Feb. 19—OAKLAND — Sometimes people forget Deep Creek Lake was built to produce electricity, Dustin Droege said.

He’s director of operations at Brookfield Renewable US, which owns and runs the lake’s dam that helps power the region.

The hydroelectric generation station was built nearly 100 years ago and is permitted to operate by the Maryland Department of the Environment.

Now, proposed legislation aims to restrict how the dam functions, Droege said.

“If we can’t operate, then we don’t have a business,” he said.

The bill

Senate Bill 837, sponsored by Sen. Mike McKay and Del. Jim Hinebaugh on the House cross file, would require Brookfield this year through 2028 to lower Deep Creek Lake for at least four weeks between Nov. 30 and Feb. 28 for the Department of Natural Resources to study invasive and nuisance plants and sediments.

The study would be paid for by the State Lakes Protection and Restoration Fund and the Deep Creek Lake Recreation and Management Fund.

DNR would be required to submit findings to the Maryland Department of the Environment and the Deep Creek Lake Policy Review Board, the bill states.

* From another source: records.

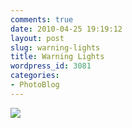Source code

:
 ```yaml
---
comments: true
date: 2010-04-25 19:19:12
layout: post
slug: warning-lights
title: Warning Lights
wordpress_id: 3081
categories:
- PhotoBlog
---
```


![](http://ryanfitzer.com/main/wp-content/uploads/2010/04/2010-02-09-at-18-26-39.jpg)
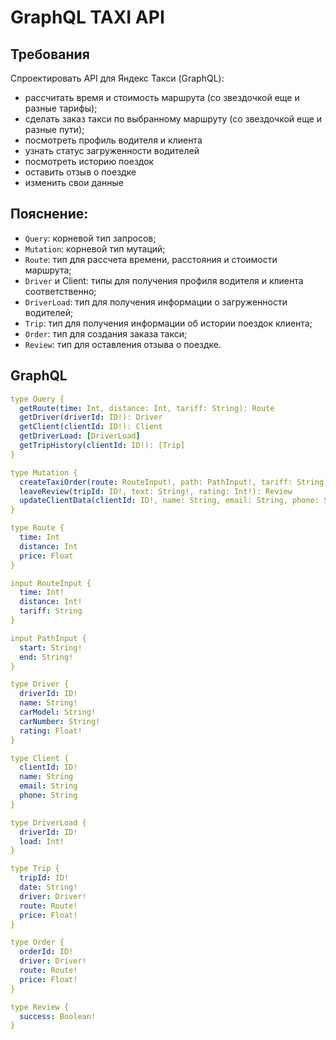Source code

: # GraphQL TAXI API

## Требования
Спроектировать API для Яндекс Такси (GraphQL):
- рассчитать время и стоимость маршрута (со звездочкой еще и разные тарифы);
- сделать заказ такси по выбранному маршруту (со звездочкой еще и разные пути);
- посмотреть профиль водителя и клиента
- узнать статус загруженности водителей
- посмотреть историю поездок
- оставить отзыв о поездке
- изменить свои данные

## Пояснение:

- `Query`: корневой тип запросов;
- `Mutation`: корневой тип мутаций;
- `Route`: тип для рассчета времени, расстояния и стоимости маршрута;
- `Driver` и Client: типы для получения профиля водителя и клиента соответственно;
- `DriverLoad`: тип для получения информации о загруженности водителей;
- `Trip`: тип для получения информации об истории поездок клиента;
- `Order`: тип для создания заказа такси;
- `Review`: тип для оставления отзыва о поездке.

## GraphQL

```yaml
type Query {
  getRoute(time: Int, distance: Int, tariff: String): Route
  getDriver(driverId: ID!): Driver
  getClient(clientId: ID!): Client
  getDriverLoad: [DriverLoad]
  getTripHistory(clientId: ID!): [Trip]
}

type Mutation {
  createTaxiOrder(route: RouteInput!, path: PathInput!, tariff: String): Order
  leaveReview(tripId: ID!, text: String!, rating: Int!): Review
  updateClientData(clientId: ID!, name: String, email: String, phone: String): Client
}

type Route {
  time: Int
  distance: Int
  price: Float
}

input RouteInput {
  time: Int!
  distance: Int!
  tariff: String
}

input PathInput {
  start: String!
  end: String!
}

type Driver {
  driverId: ID!
  name: String!
  carModel: String!
  carNumber: String!
  rating: Float!
}

type Client {
  clientId: ID!
  name: String
  email: String
  phone: String
}

type DriverLoad {
  driverId: ID!
  load: Int!
}

type Trip {
  tripId: ID!
  date: String!
  driver: Driver!
  route: Route!
  price: Float!
}

type Order {
  orderId: ID!
  driver: Driver!
  route: Route!
  price: Float!
}

type Review {
  success: Boolean!
}
```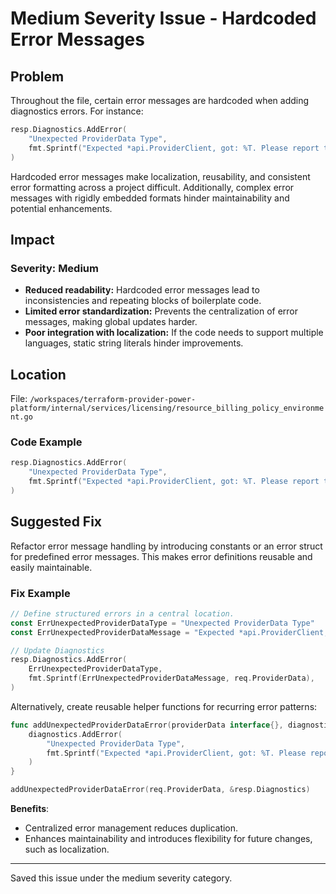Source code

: # Medium Severity Issue - Hardcoded Error Messages

## Problem

Throughout the file, certain error messages are hardcoded when adding diagnostics errors. For instance:

```go
resp.Diagnostics.AddError(
    "Unexpected ProviderData Type",
    fmt.Sprintf("Expected *api.ProviderClient, got: %T. Please report this issue to the provider developers.", req.ProviderData),
)
```

Hardcoded error messages make localization, reusability, and consistent error formatting across a project difficult. Additionally, complex error messages with rigidly embedded formats hinder maintainability and potential enhancements.

## Impact

### Severity: Medium

- **Reduced readability:** Hardcoded error messages lead to inconsistencies and repeating blocks of boilerplate code.
- **Limited error standardization:** Prevents the centralization of error messages, making global updates harder.
- **Poor integration with localization:** If the code needs to support multiple languages, static string literals hinder improvements.

## Location

File: `/workspaces/terraform-provider-power-platform/internal/services/licensing/resource_billing_policy_environment.go`

### Code Example

```go
resp.Diagnostics.AddError(
    "Unexpected ProviderData Type",
    fmt.Sprintf("Expected *api.ProviderClient, got: %T. Please report this issue to the provider developers.", req.ProviderData),
)
```

## Suggested Fix

Refactor error message handling by introducing constants or an error struct for predefined error messages. This makes error definitions reusable and easily maintainable.

### Fix Example

```go
// Define structured errors in a central location.
const ErrUnexpectedProviderDataType = "Unexpected ProviderData Type"
const ErrUnexpectedProviderDataMessage = "Expected *api.ProviderClient, got: %T. Please report this issue to the provider developers."

// Update Diagnostics
resp.Diagnostics.AddError(
    ErrUnexpectedProviderDataType,
    fmt.Sprintf(ErrUnexpectedProviderDataMessage, req.ProviderData),
)
```

Alternatively, create reusable helper functions for recurring error patterns:

```go
func addUnexpectedProviderDataError(providerData interface{}, diagnostics *resource.Diagnostics) {
    diagnostics.AddError(
        "Unexpected ProviderData Type",
        fmt.Sprintf("Expected *api.ProviderClient, got: %T. Please report this issue to the provider developers.", providerData),
    )
}

addUnexpectedProviderDataError(req.ProviderData, &resp.Diagnostics)
```

**Benefits**:
- Centralized error management reduces duplication.
- Enhances maintainability and introduces flexibility for future changes, such as localization.

---

Saved this issue under the medium severity category.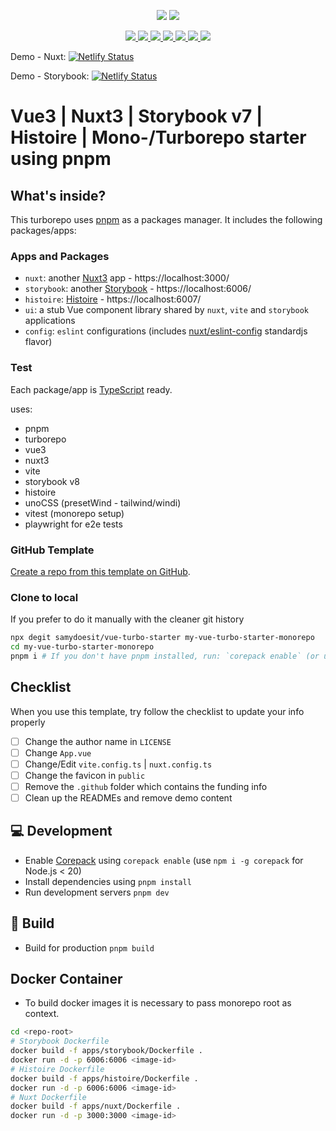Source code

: <p align="center" class="unchanged rich-diff-level-one">
    <img src="https://img.shields.io/badge/vue-3.x-brightgreen">
    <img src="https://img.shields.io/badge/nuxt-3.x-brightgreen">
</p>
<p align="center" class="unchanged rich-diff-level-one">
    <a href="https://github.com/pnpm/pnpm" target="_blank">
        <img src="https://img.shields.io/static/v1?style=for-the-badge&message=pnpm&color=222222&logo=pnpm&logoColor=F69220&label=">
    </a>
    <a href="https://vitejs.dev" target="_blank">
        <img src="https://img.shields.io/static/v1?style=for-the-badge&message=Vite&color=646CFF&logo=Vite&logoColor=FFFFFF&label=">
    </a>
    <a href="https://github.com/vuejs/core" target="_blank">
        <img src="https://img.shields.io/static/v1?style=for-the-badge&message=Vue.js&color=222222&logo=Vue.js&logoColor=4FC08D&label=">
    </a>
    <!-- <a href="https://nuxtjs.org" target="_blank">
        <img src="https://img.shields.io/badge/Nuxt-black?style=for-the-badge&logo=nuxt.js&logoColor=white">
    </a> -->
    <a href="https://nuxtjs.org" target="_blank">
        <img src="https://img.shields.io/static/v1?style=for-the-badge&message=Nuxt.js&color=222222&logo=Nuxt.js&logoColor=00DC82&label=">
    </a>
    <a href="https://uno.antfu.me/" target="_blank">
        <img src="https://img.shields.io/badge/unocss-000.svg?style=for-the-badge&logo=unocss&logoColor=white">
    </a>
    <a href="https://github.com/storybooks/storybook" target="_blank">
        <img src="https://img.shields.io/static/v1?style=for-the-badge&message=Storybook&color=FF4785&logo=Storybook&logoColor=FFFFFF&label=">
    </a>
    <a href="https://github.com/vercel/turborepo" target="_blank">
        <img src="https://img.shields.io/static/v1?style=for-the-badge&message=Turborepo%20by%20Vercel&color=000000&logo=Vercel&logoColor=FFFFFF&label=">
    </a>
</p>

Demo - Nuxt:
[![Netlify Status](https://api.netlify.com/api/v1/badges/56300feb-c43a-486b-896a-88ba674ec4f6/deploy-status)](https://vue-turbo-starter-nuxt.netlify.app/)

Demo - Storybook:
[![Netlify Status](https://api.netlify.com/api/v1/badges/3fe35172-6d1a-472b-a5c6-5682a55e5e5a/deploy-status)](https://vue-turbo-starter-storybook.netlify.app/)

# Vue3 | Nuxt3 | Storybook v7 | Histoire | Mono-/Turborepo starter using pnpm

## What's inside?

This turborepo uses [pnpm](https://pnpm.io) as a packages manager. It includes the following packages/apps:

### Apps and Packages

- `nuxt`: another [Nuxt3](https://nuxtjs.org) app - https://localhost:3000/
- `storybook`: another [Storybook](https://storybook.js.org/) - https://localhost:6006/
- `histoire`: [Histoire](https://histoire.dev/) - https://localhost:6007/
- `ui`: a stub Vue component library shared by `nuxt`, `vite` and `storybook` applications
- `config`: `eslint` configurations (includes [nuxt/eslint-config](https://github.com/nuxt/eslint-config) standardjs flavor)
<!-- - `tsconfig`: `tsconfig.json`s used throughout the monorepo -->

### Test

Each package/app is [TypeScript](https://www.typescriptlang.org/) ready.

uses:
- pnpm
- turborepo
- vue3
- nuxt3
- vite
- storybook v8
- histoire
- unoCSS (presetWind - tailwind/windi)
- vitest (monorepo setup)
- playwright for e2e tests

### GitHub Template

[Create a repo from this template on GitHub](https://github.com/samydoesit/vue-turbo-starter/generate).

### Clone to local

If you prefer to do it manually with the cleaner git history

```bash
npx degit samydoesit/vue-turbo-starter my-vue-turbo-starter-monorepo
cd my-vue-turbo-starter-monorepo
pnpm i # If you don't have pnpm installed, run: `corepack enable` (or use `npm i -g corepack` for Node.js < 20)
```

## Checklist

When you use this template, try follow the checklist to update your info properly

- [ ] Change the author name in `LICENSE`
- [ ] Change `App.vue`
- [ ] Change/Edit `vite.config.ts` | `nuxt.config.ts`
- [ ] Change the favicon in `public`
- [ ] Remove the `.github` folder which contains the funding info
- [ ] Clean up the READMEs and remove demo content

## 💻 Development
- Enable [Corepack](https://github.com/nodejs/corepack) using `corepack enable` (use `npm i -g corepack` for Node.js < 20)
- Install dependencies using `pnpm install`
- Run development servers `pnpm dev`

## 🚀 Build
- Build for production `pnpm build`

## Docker Container
- To build docker images it is necessary to pass monorepo root as context.

```bash
cd <repo-root>
# Storybook Dockerfile
docker build -f apps/storybook/Dockerfile .
docker run -d -p 6006:6006 <image-id>
# Histoire Dockerfile
docker build -f apps/histoire/Dockerfile .
docker run -d -p 6006:6006 <image-id>
# Nuxt Dockerfile
docker build -f apps/nuxt/Dockerfile .
docker run -d -p 3000:3000 <image-id>
```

“This is a request by the Garrett County commissioners and it is my responsibility to be the vessel to the Maryland General Assembly for legislative requests,” McKay said via email Friday.

Garrett County Administrator Kevin Null did not immediately return a Cumberland Times-News email request for comment Friday afternoon.

McKay provided a list that includes dates of emails and meetings, and names of parties involved in the idea to lower the lake.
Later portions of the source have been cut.